Assigned task:
Check every line of the entries below for the word "独立发展之路", and copy the ones that have it.

Exercise material:
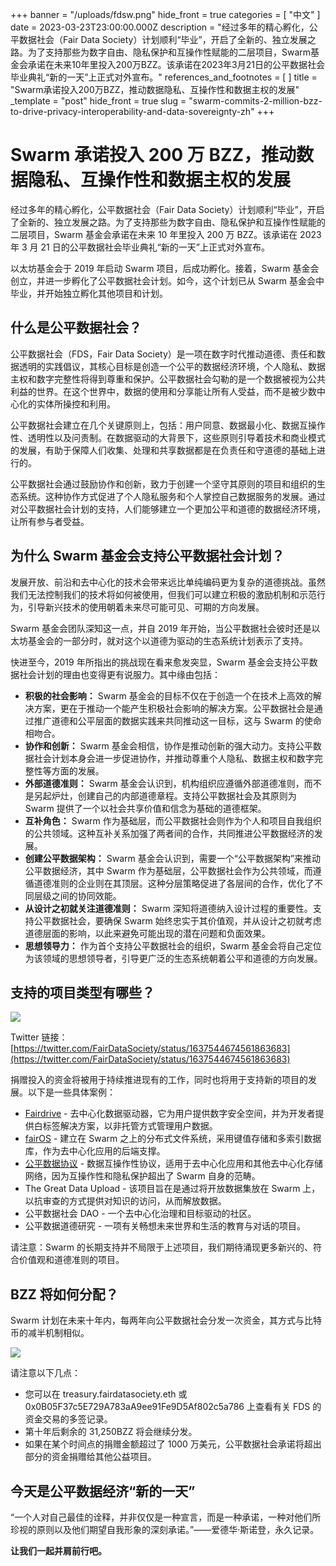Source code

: +++
banner = "/uploads/fdsw.png"
hide_front = true
categories = [ "中文" ]
date = 2023-03-23T23:00:00.000Z
description = "经过多年的精心孵化，公平数据社会（Fair Data Society）计划顺利“毕业”，开启了全新的、独立发展之路。为了支持那些为数字自由、隐私保护和互操作性赋能的二层项目，Swarm基金会承诺在未来10年里投入200万BZZ。该承诺在2023年3月21日的公平数据社会毕业典礼“新的一天”上正式对外宣布。"
references_and_footnotes = [ ]
title = "Swarm承诺投入200万BZZ，推动数据隐私、互操作性和数据主权的发展"
_template = "post"
hide_front = true
slug = "swarm-commits-2-million-bzz-to-drive-privacy-interoperability-and-data-sovereignty-zh"
+++

# Swarm 承诺投入 200 万 BZZ，推动数据隐私、互操作性和数据主权的发展

经过多年的精心孵化，公平数据社会（Fair Data Society）计划顺利“毕业”，开启了全新的、独立发展之路。为了支持那些为数字自由、隐私保护和互操作性赋能的二层项目，Swarm 基金会承诺在未来 10 年里投入 200 万 BZZ。该承诺在 2023 年 3 月 21 日的公平数据社会毕业典礼“新的一天”上正式对外宣布。

以太坊基金会于 2019 年启动 Swarm 项目，后成功孵化。接着，Swarm 基金会创立，并进一步孵化了公平数据社会计划。如今，这个计划已从 Swarm 基金会中毕业，并开始独立孵化其他项目和计划。

## 什么是公平数据社会？

公平数据社会（FDS，Fair Data Society）是一项在数字时代推动道德、责任和数据透明的实践倡议，其核心目标是创造一个公平的数据经济环境，个人隐私、数据主权和数字完整性将得到尊重和保护。公平数据社会勾勒的是一个数据被视为公共利益的世界。在这个世界中，数据的使用和分享能让所有人受益，而不是被少数中心化的实体所操控和利用。

公平数据社会建立在几个关键原则上，包括：用户同意、数据最小化、数据互操作性、透明性以及问责制。在数据驱动的大背景下，这些原则引导着技术和商业模式的发展，有助于保障人们收集、处理和共享数据都是在负责任和守道德的基础上进行的。

公平数据社会通过鼓励协作和创新，致力于创建一个坚守其原则的项目和组织的生态系统。这种协作方式促进了个人隐私服务和个人掌控自己数据服务的发展。通过对公平数据社会计划的支持，人们能够建立一个更加公平和道德的数据经济环境，让所有参与者受益。

## 为什么 Swarm 基金会支持公平数据社会计划？

发展开放、前沿和去中心化的技术会带来远比单纯编码更为复杂的道德挑战。虽然我们无法控制我们的技术将如何被使用，但我们可以建立积极的激励机制和示范行为，引导新兴技术的使用朝着未来尽可能可见、可期的方向发展。

Swarm 基金会团队深知这一点，并自 2019 年开始，当公平数据社会彼时还是以太坊基金会的一部分时，就对这个以道德为驱动的生态系统计划表示了支持。

快进至今，2019 年所指出的挑战现在看来愈发突显，Swarm 基金会支持公平数据社会计划的理由也变得更有说服力。其中缘由包括：

- **积极的社会影响：** Swarm 基金会的目标不仅在于创造一个在技术上高效的解决方案，更在于推动一个能产生积极社会影响的解决方案。公平数据社会是通过推广道德和公平层面的数据实践来共同推动这一目标，这与 Swarm 的使命相吻合。
- **协作和创新：** Swarm 基金会相信，协作是推动创新的强大动力。支持公平数据社会计划本身会进一步促进协作，并推动尊重个人隐私、数据主权和数字完整性等方面的发展。
- **外部道德准则：** Swarm 基金会认识到，机构组织应遵循外部道德准则，而不是另起炉灶，创建自己的内部道德章程。支持公平数据社会及其原则为 Swarm 提供了一个以社会共享价值和信念为基础的道德框架。
- **互补角色：** Swarm 作为基础层，而公平数据社会则作为个人和项目自我组织的公共领域。这种互补关系加强了两者间的合作，共同推进公平数据经济的发展。
- **创建公平数据架构：** Swarm 基金会认识到，需要一个“公平数据架构”来推动公平数据经济，其中 Swarm 作为基础层，公平数据社会作为公共领域，而遵循道德准则的企业则在其顶层。这种分层策略促进了各层间的合作，优化了不同层级之间的协同效能。
- **从设计之初就关注道德准则：** Swarm 深知将道德纳入设计过程的重要性。支持公平数据社会，要确保 Swarm 始终忠实于其价值观，并从设计之初就考虑道德层面的影响，以此来避免可能出现的潜在问题和负面效果。
- **思想领导力：** 作为首个支持公平数据社会的组织，Swarm 基金会将自己定位为该领域的思想领导者，引导更广泛的生态系统朝着公平和道德的方向发展。

## 支持的项目类型有哪些？

![](/uploads/screenshot-2023-03-24-at-10-05-58.png)

Twitter 链接：[https://twitter.com/FairDataSociety/status/1637544674561863683](https://twitter.com/FairDataSociety/status/1637544674561863683)

捐赠投入的资金将被用于持续推进现有的工作，同时也将用于支持新的项目的发展。以下是一些具体案例：

- [Fairdrive](https://fairdrive.io/) - 去中心化数据驱动器，它为用户提供数字安全空间，并为开发者提供白标签解决方案，以非托管方式管理用户数据。
- [fairOS](https://docs.fairos.fairdatasociety.org/docs/) - 建立在 Swarm 之上的分布式文件系统，采用键值存储和多索引数据库，作为去中心化应用的后端支撑。
- [公平数据协议](https://fdp.fairdatasociety.org/) - 数据互操作性协议，适用于去中心化应用和其他去中心化存储网络，因为互操作性和隐私保护超出了 Swarm 自身的范畴。
- The Great Data Upload - 该项目旨在是通过将开放数据集放在 Swarm 上，以抗审查的方式提供对知识的访问，从而解放数据。
- 公平数据社会 DAO - 一个去中心化治理和目标驱动的社区。
- 公平数据道德研究 - 一项有关畅想未来世界和生活的教育与对话的项目。

请注意：Swarm 的长期支持并不局限于上述项目，我们期待涌现更多新兴的、符合价值观和道德准则的项目。

## BZZ 将如何分配？

Swarm 计划在未来十年内，每两年向公平数据社会分发一次资金，其方式与比特币的减半机制相似。

![](/uploads/screenshot-2023-03-24-at-09-28-32.png)

请注意以下几点：

- 您可以在 treasury.fairdatasociety.eth 或 0x0B05F37c5E729A783aA9ee91Fe9D5Af802c5a786 上查看有关 FDS 的资金交易的多签记录。
- 第十年后剩余的 31,250BZZ 将会继续分发。
- 如果在某个时间点的捐赠金额超过了 1000 万美元，公平数据社会承诺将超出部分的资金捐赠给其他公益项目。

## 今天是公平数据经济“新的一天”

“一个人对自己最佳的诠释，并非仅仅是一种宣言，而是一种承诺，一种对他们所珍视的原则以及他们期望自我形象的深刻承诺。”——爱德华·斯诺登，永久记录。

**让我们一起并肩前行吧。**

Answer:
description = "经过多年的精心孵化，公平数据社会（Fair Data Society）计划顺利“毕业”，开启了全新的、独立发展之路。为了支持那些为数字自由、隐私保护和互操作性赋能的二层项目，Swarm基金会承诺在未来10年里投入200万BZZ。该承诺在2023年3月21日的公平数据社会毕业典礼“新的一天”上正式对外宣布。"
经过多年的精心孵化，公平数据社会（Fair Data Society）计划顺利“毕业”，开启了全新的、独立发展之路。为了支持那些为数字自由、隐私保护和互操作性赋能的二层项目，Swarm 基金会承诺在未来 10 年里投入 200 万 BZZ。该承诺在 2023 年 3 月 21 日的公平数据社会毕业典礼“新的一天”上正式对外宣布。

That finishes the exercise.